PROBLEM. Retype each record exactly; no pictures.
+++ EXTRACTED MATERIAL +++
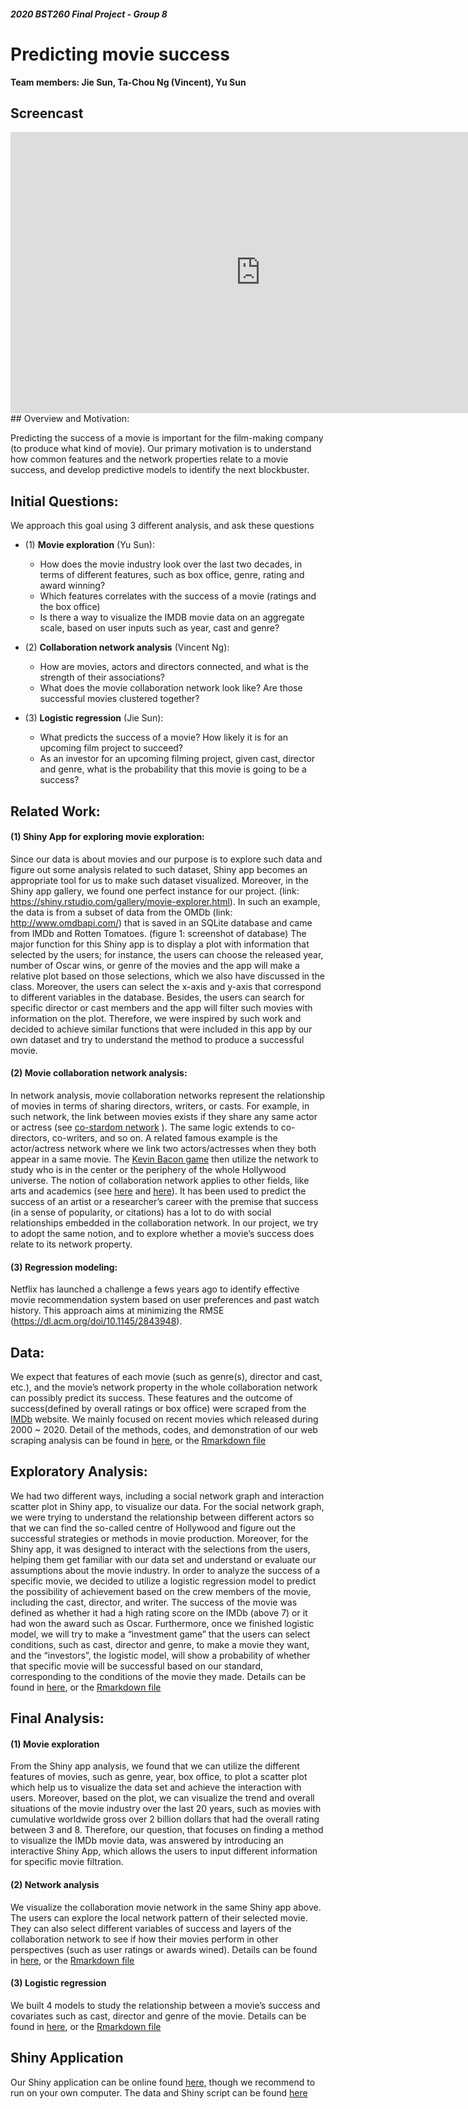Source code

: ##### 2020 BST260 Final Project - Group 8
# Predicting movie success  

**Team members: Jie Sun, Ta-Chou Ng (Vincent), Yu Sun**

## Screencast 
<iframe width="800" height="450" src="https://www.youtube.com/embed/CZdfWBSst0U" frameborder="0" allow="accelerometer; autoplay; clipboard-write; encrypted-media; gyroscope; picture-in-picture" allowfullscreen></iframe>
## Overview and Motivation: 

Predicting the success of a movie is important for the film-making company (to produce what kind of movie). Our primary motivation is to understand how common features and the network properties relate to a movie success, and develop predictive models to identify the next blockbuster. 

## Initial Questions:
We approach this goal using 3 different analysis, and ask these questions

-  (1) **Movie exploration** (Yu Sun):
    - How does the movie industry look over the last two decades, in terms of different features, such as box office, genre, rating and award winning? 
    - Which features correlates with the success of a movie (ratings and the box office)
    - Is there a way to visualize the IMDB movie data on an aggregate scale, based on user inputs such as year, cast and genre?
    
-  (2) **Collaboration network analysis** (Vincent Ng): 
    - How are movies, actors and directors connected, and what is the strength of their associations? 
    - What does the movie collaboration network look like? Are those successful movies clustered together?
    
-  (3) **Logistic regression** (Jie Sun): 
    - What predicts the success of a movie? How likely it is for an upcoming film project to succeed?
    - As an investor for an upcoming filming project, given cast, director and genre, what is the probability that this movie is going to be a success? 
    

## Related Work: 
#### (1) Shiny App for exploring movie exploration:
Since our data is about movies and our purpose is to explore such data and figure out some analysis related to such dataset, Shiny app becomes an appropriate tool for us to make such dataset visualized. Moreover, in the Shiny app gallery, we found one perfect instance for our project. (link: https://shiny.rstudio.com/gallery/movie-explorer.html). In such an example, the data is from a subset of data from the OMDb (link: http://www.omdbapi.com/) that is saved in an SQLite database and came from IMDb and Rotten Tomatoes. (figure 1: screenshot of database)
The major function for this Shiny app is to display a plot with information that selected by the users; for instance, the users can choose the released year, number of Oscar wins, or genre of the movies and the app will make a relative plot based on those selections, which we also have discussed in the class. Moreover, the users can select the x-axis and y-axis that correspond to different variables in the database. Besides, the users can search for specific director or cast members and the app will filter such movies with information on the plot.
Therefore, we were inspired by such work and decided to achieve similar functions that were included in this app by our own dataset and try to understand the method to produce a successful movie.

#### (2) Movie collaboration network analysis:
In network analysis, movie collaboration networks represent the relationship of movies in terms of sharing directors, writers, or casts. For example, in such network, the link between movies exists if they share any same actor or actress (see [co-stardom network](https://en.wikipedia.org/wiki/Co-stardom_network) ). The same logic extends to co-directors, co-writers, and so on. A related famous example is the actor/actress network where we link two actors/actresses when they both appear in a same movie. The [Kevin Bacon game](https://oracleofbacon.org/) then utilize the network to study who is in the center or the periphery of the whole Hollywood universe. 
The notion of collaboration network applies to other fields, like arts and academics (see [here](https://www.nature.com/articles/s41586-018-0315-8) and [here](https://science.sciencemag.org/content/362/6416/825/)). It has been used to predict the success of an artist or a researcher’s career with the premise that success (in a sense of popularity, or citations) has a lot to do with social relationships embedded in the collaboration network. In our project, we try to adopt the same notion, and to explore whether a movie’s success does relate to its network property.

#### (3) Regression modeling:
Netflix has launched a challenge a fews years ago to identify effective movie recommendation system based on user preferences and past watch history. This approach aims at minimizing the RMSE (https://dl.acm.org/doi/10.1145/2843948). 


## Data: 
We expect that features of each movie (such as genre(s), director and cast, etc.), and the movie’s network property in the whole collaboration network can possibly predict its success. These features and the outcome of success(defined by overall ratings or box office) were scraped from the [IMDb](https://www.imdb.com/) website. We mainly focused on recent movies which released during 2000 ~ 2020. Detail of the methods, codes, and demonstration of our web scraping analysis can be found in [here](pages/01_scraping.html), or the [Rmarkdown file](pages/01_scraping.Rmd)

## Exploratory Analysis:
We had two different ways, including a social network graph and interaction scatter plot in Shiny app, to visualize our data. For the social network graph, we were trying to understand the relationship between different actors so that we can find the so-called centre of Hollywood and figure out the successful strategies or methods in movie production. Moreover, for the Shiny app, it was designed to interact with the selections from the users, helping them get familiar with our data set and understand or evaluate our assumptions about the movie industry. 
In order to analyze the success of a specific movie, we decided to utilize a logistic regression model to predict the possibility of achievement based on the crew members of the movie, including the cast, director, and writer. The success of the movie was defined as whether it had a high rating score on the IMDb (above 7) or it had won the award such as Oscar. 
Furthermore, once we finished logistic model, we will try to make a “investment game” that the users can select conditions, such as cast, director and genre, to make a movie they want, and the “investors”, the logistic model, will show a probability of whether that specific movie will be successful based on our standard, corresponding to the conditions of the movie they made. Details can be found in [here](pages/02_exploration.html), or the [Rmarkdown file](pages/02_exploration.Rmd)

## Final Analysis: 
#### (1) Movie exploration
From the Shiny app analysis, we found that we can utilize the different features of movies, such as genre, year, box office, to plot a scatter plot which help us to visualize the data set and achieve the interaction with users. Moreover, based on the plot, we can visualize the trend and overall situations of the movie industry over the last 20 years, such as movies with cumulative worldwide gross over 2 billion dollars that had the overall rating between 3 and 8. Therefore, our question, that focuses on finding a method to visualize the IMDb movie data, was answered by introducing an interactive Shiny App, which allows the users to input different information for specific movie filtration.
#### (2) Network analysis
We visualize the collaboration movie network in the same Shiny app above. The users can explore the local network pattern of their selected movie. They can also select different variables of success and layers of the collaboration network to see if how their movies perform in other perspectives (such as user ratings or awards wined). Details can be found in [here](pages/03_network), or the [Rmarkdown file](pages/03_network.Rmd)
#### (3) Logistic regression
We built 4 models to study the relationship between a movie’s success and covariates such as cast, director and genre of the movie. Details can be found in [here](pages/04_logistic_regression.html), or the [Rmarkdown file](pages/04_logistic_regression.Rmd)



## Shiny Application 
Our Shiny application can be online found [here](https://dachuwu.shinyapps.io/2020BST260_group8_movie/), though we recommend to run on your own computer. The data and Shiny script can be found [here](https://github.com/dachuwu/2020BST260_group8_movie)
+++
TASK RESULT.
Source code

: ##### 2020 BST260 Final Project - Group 8
# Predicting movie success  

**Team members: Jie Sun, Ta-Chou Ng (Vincent), Yu Sun**

## Screencast 
<iframe width="800" height="450" src="https://www.youtube.com/embed/CZdfWBSst0U" frameborder="0" allow="accelerometer; autoplay; clipboard-write; encrypted-media; gyroscope; picture-in-picture" allowfullscreen></iframe>
## Overview and Motivation: 

Predicting the success of a movie is important for the film-making company (to produce what kind of movie). Our primary motivation is to understand how common features and the network properties relate to a movie success, and develop predictive models to identify the next blockbuster. 

## Initial Questions:
We approach this goal using 3 different analysis, and ask these questions

-  (1) **Movie exploration** (Yu Sun):
    - How does the movie industry look over the last two decades, in terms of different features, such as box office, genre, rating and award winning? 
    - Which features correlates with the success of a movie (ratings and the box office)
    - Is there a way to visualize the IMDB movie data on an aggregate scale, based on user inputs such as year, cast and genre?
    
-  (2) **Collaboration network analysis** (Vincent Ng): 
    - How are movies, actors and directors connected, and what is the strength of their associations? 
    - What does the movie collaboration network look like? Are those successful movies clustered together?
    
-  (3) **Logistic regression** (Jie Sun): 
    - What predicts the success of a movie? How likely it is for an upcoming film project to succeed?
    - As an investor for an upcoming filming project, given cast, director and genre, what is the probability that this movie is going to be a success? 
    

## Related Work: 
#### (1) Shiny App for exploring movie exploration:
Since our data is about movies and our purpose is to explore such data and figure out some analysis related to such dataset, Shiny app becomes an appropriate tool for us to make such dataset visualized. Moreover, in the Shiny app gallery, we found one perfect instance for our project. (link: https://shiny.rstudio.com/gallery/movie-explorer.html). In such an example, the data is from a subset of data from the OMDb (link: http://www.omdbapi.com/) that is saved in an SQLite database and came from IMDb and Rotten Tomatoes. (figure 1: screenshot of database)
The major function for this Shiny app is to display a plot with information that selected by the users; for instance, the users can choose the released year, number of Oscar wins, or genre of the movies and the app will make a relative plot based on those selections, which we also have discussed in the class. Moreover, the users can select the x-axis and y-axis that correspond to different variables in the database. Besides, the users can search for specific director or cast members and the app will filter such movies with information on the plot.
Therefore, we were inspired by such work and decided to achieve similar functions that were included in this app by our own dataset and try to understand the method to produce a successful movie.

#### (2) Movie collaboration network analysis:
In network analysis, movie collaboration networks represent the relationship of movies in terms of sharing directors, writers, or casts. For example, in such network, the link between movies exists if they share any same actor or actress (see [co-stardom network](https://en.wikipedia.org/wiki/Co-stardom_network) ). The same logic extends to co-directors, co-writers, and so on. A related famous example is the actor/actress network where we link two actors/actresses when they both appear in a same movie. The [Kevin Bacon game](https://oracleofbacon.org/) then utilize the network to study who is in the center or the periphery of the whole Hollywood universe. 
The notion of collaboration network applies to other fields, like arts and academics (see [here](https://www.nature.com/articles/s41586-018-0315-8) and [here](https://science.sciencemag.org/content/362/6416/825/)). It has been used to predict the success of an artist or a researcher’s career with the premise that success (in a sense of popularity, or citations) has a lot to do with social relationships embedded in the collaboration network. In our project, we try to adopt the same notion, and to explore whether a movie’s success does relate to its network property.

#### (3) Regression modeling:
Netflix has launched a challenge a fews years ago to identify effective movie recommendation system based on user preferences and past watch history. This approach aims at minimizing the RMSE (https://dl.acm.org/doi/10.1145/2843948). 


## Data: 
We expect that features of each movie (such as genre(s), director and cast, etc.), and the movie’s network property in the whole collaboration network can possibly predict its success. These features and the outcome of success(defined by overall ratings or box office) were scraped from the [IMDb](https://www.imdb.com/) website. We mainly focused on recent movies which released during 2000 ~ 2020. Detail of the methods, codes, and demonstration of our web scraping analysis can be found in [here](pages/01_scraping.html), or the [Rmarkdown file](pages/01_scraping.Rmd)

## Exploratory Analysis:
We had two different ways, including a social network graph and interaction scatter plot in Shiny app, to visualize our data. For the social network graph, we were trying to understand the relationship between different actors so that we can find the so-called centre of Hollywood and figure out the successful strategies or methods in movie production. Moreover, for the Shiny app, it was designed to interact with the selections from the users, helping them get familiar with our data set and understand or evaluate our assumptions about the movie industry. 
In order to analyze the success of a specific movie, we decided to utilize a logistic regression model to predict the possibility of achievement based on the crew members of the movie, including the cast, director, and writer. The success of the movie was defined as whether it had a high rating score on the IMDb (above 7) or it had won the award such as Oscar. 
Furthermore, once we finished logistic model, we will try to make a “investment game” that the users can select conditions, such as cast, director and genre, to make a movie they want, and the “investors”, the logistic model, will show a probability of whether that specific movie will be successful based on our standard, corresponding to the conditions of the movie they made. Details can be found in [here](pages/02_exploration.html), or the [Rmarkdown file](pages/02_exploration.Rmd)

## Final Analysis: 
#### (1) Movie exploration
From the Shiny app analysis, we found that we can utilize the different features of movies, such as genre, year, box office, to plot a scatter plot which help us to visualize the data set and achieve the interaction with users. Moreover, based on the plot, we can visualize the trend and overall situations of the movie industry over the last 20 years, such as movies with cumulative worldwide gross over 2 billion dollars that had the overall rating between 3 and 8. Therefore, our question, that focuses on finding a method to visualize the IMDb movie data, was answered by introducing an interactive Shiny App, which allows the users to input different information for specific movie filtration.
#### (2) Network analysis
We visualize the collaboration movie network in the same Shiny app above. The users can explore the local network pattern of their selected movie. They can also select different variables of success and layers of the collaboration network to see if how their movies perform in other perspectives (such as user ratings or awards wined). Details can be found in [here](pages/03_network), or the [Rmarkdown file](pages/03_network.Rmd)
#### (3) Logistic regression
We built 4 models to study the relationship between a movie’s success and covariates such as cast, director and genre of the movie. Details can be found in [here](pages/04_logistic_regression.html), or the [Rmarkdown file](pages/04_logistic_regression.Rmd)



## Shiny Application 
Our Shiny application can be online found [here](https://dachuwu.shinyapps.io/2020BST260_group8_movie/), though we recommend to run on your own computer. The data and Shiny script can be found [here](https://github.com/dachuwu/2020BST260_group8_movie)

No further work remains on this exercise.